There's a lot of great advice on this thread. In the spirit of giving advice in brief and moving on, here's two things about academia and grad school that aren't usually mentioned in these threads:
1) Academia operates according to a prestige economy. Many of you are already familiar with the gist of this prestige economy in your worries about getting into highly ranked schools. But it's also important to understand that you, as a PhD student, are a commodity within this prestige economy. Part of the criteria to be awarded an "R1" designation is the number of doctorates produced by the university. Many faculty members like teaching graduate courses as these courses line up with their research and offer more productive conversations than advanced undergrad courses, and advising graduate students can be a important aspect of professional development if you are looking to move from a tenured job at a less prestigious university to a more prestigious one. As undergrad majors in English decline in number, so too do upper division literature courses...making graduate courses all the more desirable from a professor's perspective. The existence of a grad program adds some intangible value to the prestige of an English department at a public university. This is more true of public universities, especially less prestigious ones, than it is of the Ivies, where the level of prestige is already high. What is true of both public unis and the Ivies is that the research agenda of a professor gets a certain glow or buzz when students they advise, and whose ideas might closely reflect theirs, move on to jobs at other universities. As a professor, you never stop being a part of the prestige economy, so it is natural to want this sort of buzz. Now, do all professors actually articulate to themselves these ideas about how graduate students add to their value within the prestige economy? Absolutely not. And several professors may make intentional decisions to resist the prestige economy's moderation of their desires. I say all this so you know the faculty's incentives are not your incentives. They have incentives to attract you to their program, to keep the number of graduate students admitted high, and to encourage you to stay in academia. Your incentive to get a PhD is very different. Keep this in mind from the moment they woo you when you visit, when they talk about the department like it's a family, and when your department acts like the faculty are constantly looking to good by graduate students.

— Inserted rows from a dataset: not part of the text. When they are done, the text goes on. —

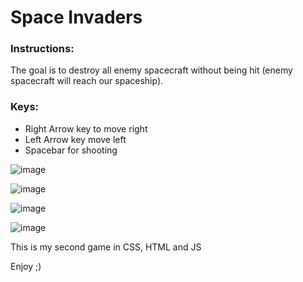 # Space Invaders

### Instructions: 
The goal is to destroy all enemy spacecraft without being hit (enemy spacecraft will reach our spaceship).
 
### Keys:
* Right Arrow key to move right
* Left Arrow key move left
* Spacebar for shooting


![image](https://user-images.githubusercontent.com/46107190/109419854-41df9280-79d8-11eb-8a66-8e064c228f4b.png)


![image](https://user-images.githubusercontent.com/46107190/109419863-4e63eb00-79d8-11eb-99e8-0c74884e9d6c.png)


![image](https://user-images.githubusercontent.com/46107190/109419869-5885e980-79d8-11eb-8dfe-ae7b9615968e.png)


![image](https://user-images.githubusercontent.com/46107190/109419877-60de2480-79d8-11eb-8118-60c575ed781e.png)



This is my second game in CSS, HTML and JS

Enjoy ;)
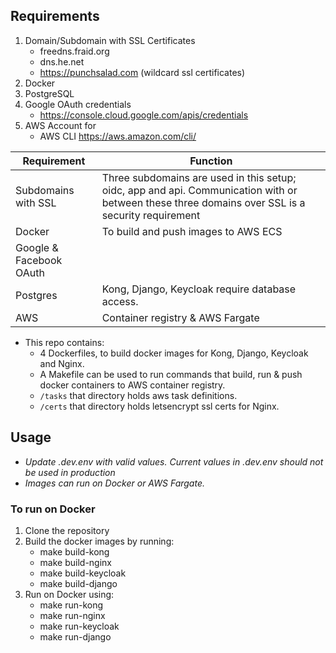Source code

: ## Requirements
 1. Domain/Subdomain with SSL Certificates
     - freedns.fraid.org 
     - dns.he.net
     - https://punchsalad.com (wildcard ssl certificates)
 2. Docker
 3. PostgreSQL
 4. Google OAuth credentials
	 - https://console.cloud.google.com/apis/credentials
 5. AWS Account for
     - AWS CLI https://aws.amazon.com/cli/

|  Requirement| Function |
|--|--|
| Subdomains with SSL | Three subdomains are used in this setup; oidc, app and api. Communication with or between these three domains over SSL is a security requirement |
|Docker|To build and push images to AWS ECS|
|Google & Facebook OAuth||
|Postgres|Kong, Django, Keycloak require database access.|
|AWS|Container registry & AWS Fargate|

- This repo contains:
	- 4 Dockerfiles, to build docker images for Kong, Django, Keycloak and Nginx.
	- A Makefile can be used to run commands that build, run & push docker containers to AWS container registry.
	- `/tasks` that directory holds aws task definitions.
	- `/certs` that directory holds letsencrypt ssl certs for Nginx.

## Usage
- *Update .dev.env with valid values. Current values in .dev.env should not be used in production*
- *Images can run on Docker or AWS Fargate.*

### To run on Docker
1. Clone the repository
2. Build the docker images by running:
	- make build-kong
	- make build-nginx
	- make build-keycloak
	- make build-django
3. Run on Docker using:
	- make run-kong
	- make run-nginx
	- make run-keycloak
	- make run-django
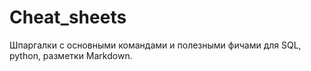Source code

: # Cheat_sheets
Шпаргалки с основными командами и полезными фичами для SQL, python, разметки Markdown.
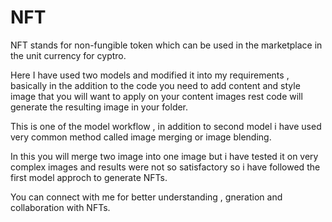 # NFT

NFT stands for non-fungible token which can be used in the marketplace in the unit currency for cyptro.

Here I have used two models and modified it into my requirements , basically in the addition to the code you need to add content and style image that you will want to apply on your content images rest code will generate the resulting image in your folder.

This is one of the model workflow , in addition to second model i have used very common method called image merging or image blending.

In this you will merge two image into one image but i have tested it on very complex images and results were not so satisfactory so i have followed the first model approch to generate NFTs.

You can connect with me for better understanding , gneration and collaboration with NFTs.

The only way the "system, political" change that @merry night wanderer rightly points to will come about is if tenured and tenure-track faculty mobilize, strike work, etc., in protest of cuts to the budget and hiring freezes. This will never happen. The faculty (will) only strike work if the university proposes to cut tenure/tenure-track faculty positions. And, whatever, I don't blame them. They have mortgages to pay. Their academic identity is a big part of their self-identity. Cool.

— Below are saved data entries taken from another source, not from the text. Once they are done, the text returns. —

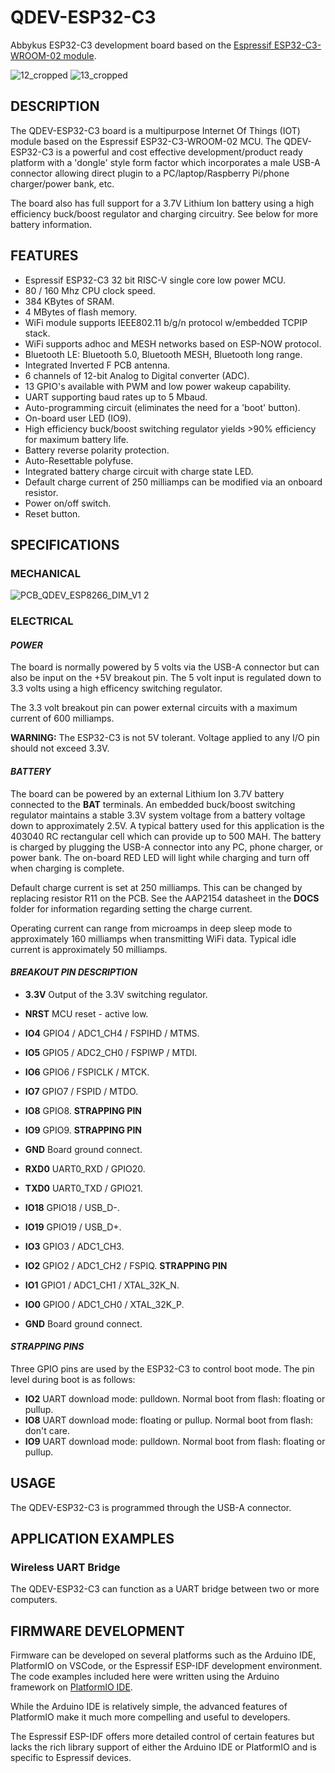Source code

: # QDEV-ESP32-C3
Abbykus ESP32-C3 development board based on the [Espressif ESP32-C3-WROOM-02 module](https://www.espressif.com/en/news/ESP32_C3).

![12_cropped](https://user-images.githubusercontent.com/99380815/155932995-488e5d05-02c9-49e0-9e3b-c7f0c39fafaf.png)
![13_cropped](https://user-images.githubusercontent.com/99380815/155933031-5ce7c1e2-4d4d-4d99-a0f2-f20bfb035a50.png)

## DESCRIPTION
The QDEV-ESP32-C3 board is a multipurpose Internet Of Things (IOT) module based on the Espressif ESP32-C3-WROOM-02 MCU. 
The QDEV-ESP32-C3 is a powerful and cost effective development/product ready platform with a 'dongle' style form factor which incorporates a male USB-A connector allowing direct plugin to a PC/laptop/Raspberry Pi/phone charger/power bank, etc.

The board also has full support for a 3.7V Lithium Ion battery using a high efficiency buck/boost regulator and charging circuitry. See below for more battery information.

## FEATURES
- Espressif ESP32-C3 32 bit RISC-V single core low power MCU.
- 80 / 160 Mhz CPU clock speed.
- 384 KBytes of SRAM.
- 4 MBytes of flash memory.
- WiFi module supports IEEE802.11 b/g/n protocol w/embedded TCPIP stack. 
- WiFi supports adhoc and MESH networks based on ESP-NOW protocol.
- Bluetooth LE: Bluetooth 5.0, Bluetooth MESH, Bluetooth long range.
- Integrated Inverted F PCB antenna.
- 6 channels of 12-bit Analog to Digital converter (ADC).
- 13 GPIO's available with PWM and low power wakeup capability.
- UART supporting baud rates up to 5 Mbaud.
- Auto-programming circuit (eliminates the need for a 'boot' button).
- On-board user LED (IO9).
- High efficiency buck/boost switching regulator yields >90% efficiency for maximum battery life.
- Battery reverse polarity protection.
- Auto-Resettable polyfuse.
- Integrated battery charge circuit with charge state LED.
- Default charge current of 250 milliamps can be modified via an onboard resistor.
- Power on/off switch.
- Reset button.

## SPECIFICATIONS
### MECHANICAL
![PCB_QDEV_ESP8266_DIM_V1 2](https://user-images.githubusercontent.com/99380815/154401655-a657988f-43b5-4292-a79f-05efef374700.png)

### ELECTRICAL
#### *POWER*
The board is normally powered by 5 volts via the USB-A connector but can also be input on the +5V breakout pin. The 5 volt input is regulated down to 3.3 volts using a high efficency switching regulator. 

The 3.3 volt breakout pin can power external circuits with a maximum current of 600 milliamps. 

**WARNING:** The ESP32-C3 is not 5V tolerant. Voltage applied to any I/O pin should not exceed 3.3V.

#### *BATTERY*
The board can be powered by an external Lithium Ion 3.7V battery connected to the **BAT** terminals. An embedded buck/boost switching regulator maintains a stable 3.3V system voltage from a battery voltage down to approximately 2.5V.
A typical battery used for this application is the 403040 RC rectangular cell which can provide up to 500 MAH. 
The battery is charged by plugging the USB-A connector into any PC, phone charger, or power bank. The on-board RED LED will light while charging and turn off when charging is complete.

Default charge current is set at 250 milliamps. This can be changed by replacing resistor R11 on the PCB. See the AAP2154 datasheet in the **DOCS** folder for information regarding setting the charge current.

Operating current can range from microamps in deep sleep mode to approximately 160 milliamps when transmitting WiFi data. Typical idle current is approximately 50 milliamps.

#### *BREAKOUT PIN DESCRIPTION*
- **3.3V** Output of the 3.3V switching regulator.
- **NRST** MCU reset - active low.
- **IO4** GPIO4 / ADC1_CH4 / FSPIHD / MTMS.
- **IO5** GPIO5 / ADC2_CH0 / FSPIWP / MTDI.
- **IO6** GPIO6 / FSPICLK / MTCK.
- **IO7** GPIO7 / FSPID / MTDO.
- **IO8** GPIO8. **STRAPPING PIN**
- **IO9** GPIO9. **STRAPPING PIN**
- **GND** Board ground connect.


- **RXD0** UART0_RXD / GPIO20.
- **TXD0** UART0_TXD / GPIO21. 
- **IO18** GPIO18 / USB_D-.
- **IO19** GPIO19 / USB_D+.
- **IO3** GPIO3 / ADC1_CH3.
- **IO2** GPIO2 / ADC1_CH2 / FSPIQ. **STRAPPING PIN**
- **IO1** GPIO1 / ADC1_CH1 / XTAL_32K_N.
- **IO0** GPIO0 / ADC1_CH0 / XTAL_32K_P.
- **GND** Board ground connect.

#### *STRAPPING PINS*
Three GPIO pins are used by the ESP32-C3 to control boot mode. The pin level during boot is as follows:
- **IO2** UART download mode: pulldown. Normal boot from flash: floating or pullup.
- **IO8** UART download mode: floating or pullup. Normal boot from flash: don't care.
- **IO9** UART download mode: pulldown. Normal boot from flash: floating or pullup.

## USAGE
The QDEV-ESP32-C3 is programmed through the USB-A connector. 

## APPLICATION EXAMPLES
### Wireless UART Bridge
The QDEV-ESP32-C3 can function as a UART bridge between two or more computers. 

## FIRMWARE DEVELOPMENT
Firmware can be developed on several platforms such as the Arduino IDE, PlatformIO on VSCode, or the Espressif ESP-IDF development environment. 
The code examples included here were written using the Arduino framework on [PlatformIO IDE](https://platformio.org/install/ide?install=vscode).

While the Arduino IDE is relatively simple, the advanced features of PlatformIO make it much more compelling and useful to developers. 

The Espressif ESP-IDF offers more detailed control of certain features but lacks the rich library support of either the Arduino IDE or PlatformIO and is specific to Espressif devices.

2) Don't let the job market reach backward and influence everything you do from the minute you enter grad school. To my mind, the biggest challenge of grad school isn't that new cohorts of graduate students aren't aware of the job market, but that they are hyper-aware of the job market from the moment they enter, and it hangs over them from semester 1. You feel the need to publish as much as possible, and you push yourself to devote time and energy to this in order to make yourself competitive on the market; you may feel the pressure to go to as many conferences as possible; you may feel the need to take on certain professional development activities or service assignments purely based on how that might play to a search committee. Negative feedback from faculty and peers can weigh you down even more so than normal. When you feel this pressure, ask yourself: is this why you wanted to go to grad school? You cannot outwork or outachieve other candidates. Most of you know the academic job market is not a meritocracy, but many probably don't know that all sorts of small, bureaucratic things determine which candidates are hired by search committees. Most institutions prioritize a certain kind of "fit" and it's almost impossible to say in advance what that fit is: a department may hire so they have someone to teach a very specific course on their curriculum; they may hire to expand their research or teaching diversity in a specific way, they may NOT hire a certain candidate because that candidate expressed a desire to teach a course that another faculty member already loves teaching; they may hire a certain candidate because that candidate can also be a 25% hire in the department of Gender and Sexuality Studies or History or Middle-Eastern Studies since those departments have the budget for that 25%. As this is a buyer's market, search committees will have no trouble finding whatever mix of qualifications they want in a capable candidate.
So, if you choose to go to grad school knowing the risks, spend your 5-6 years actually doing what you find intellectually satisfying, in addition to preparing for an "alt-ac" job in the ways OP and other posters suggest. The "normal" work of grad school is stressful enough. Don't get into grad school telling yourself you'll do everything you can to be as competitive for an academic job as possible.